As the character Frank Skeffington observed in Edwin O’Connor’s 1956 novel, “The Last Hurrah“, politics is a great spectator sport.

We like to watch games, and whether it’s a movie with that word in the title or a sport, we often pay a high price to do so.

Unlike movies, baseball, football or horse racing, the game of politics has real-world consequences for the country.

Leaving aside die-hard fans whose entire year can be ruined if their team loses a pivotal game, one home run more or less isn’t going to change the American landscape. A few losing seasons can doom whole franchises.

It may be entertaining to watch the somewhat less than graceful gyrations of politicians striving to hold on for just one more inning. In fact, it’s often hard to distinguish between entertainment careers and political careers.

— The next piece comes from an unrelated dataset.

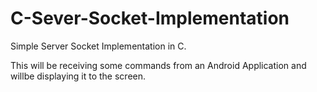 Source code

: # C-Sever-Socket-Implementation
Simple Server Socket Implementation in C.

This will be receiving some commands from an Android Application and willbe displaying it to the screen.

For some reason, Senator Charles Schumer’s  (D-NY) sudden revelation that focusing on Obamacare was a bad political move reminds one of the three dancing hippos in Disney’s “Fantasia”. Cute but clumsy.

Of course, Senator Schumer didn’t couch his remarks that way.  As a classic big government, party-machine Democrat, he feigned concern for its deleterious effect on the middle class.

All it took for this politician to notice that slight oversight made when he voted for the legislation was the reality that it’s past time to place his bet on a new horse.

Oh, and an election that seemed to point out that the rest of the country wasn’t buying the Obamacare storyline anymore.

We have more than fifty years of social experimentation to evaluate to determine what works and what doesn’t. Like baseball stats, we can count the home runs, at bats, RBI’s and win-lose percentages and dissect the reason for a team’s success at any given moment.

Unfortunately, the average American doesn’t go to a ticket sales outlet or a stats page to participate in life.

If they did, they might demand a refund if it was apparent the home team advantage was skewing the game. No one likes watching a 6-0 game.

Granted, we need some framework for our representative democracy to function within. The multi-party system exists because we exist. Dictatorships don’t have teams.

American voters take a long time to react as a unified group. On November 4, 2014, they seemed to be taking a seventh-inning stretch.

Whether they sit back down and watch the rest of the game, head for the exits or flood onto the field remains to be seen.

Professional sport franchises exist because the fans get something out of watching them. If no one buys tickets, POOF!  No more sports franchises, and the players might have to get the same jobs the rest of us want and need.

Watching politicians trying to manipulate the stats isn’t as entertaining as seeing a home run, and it’s doubtful those tickets will continue to sell.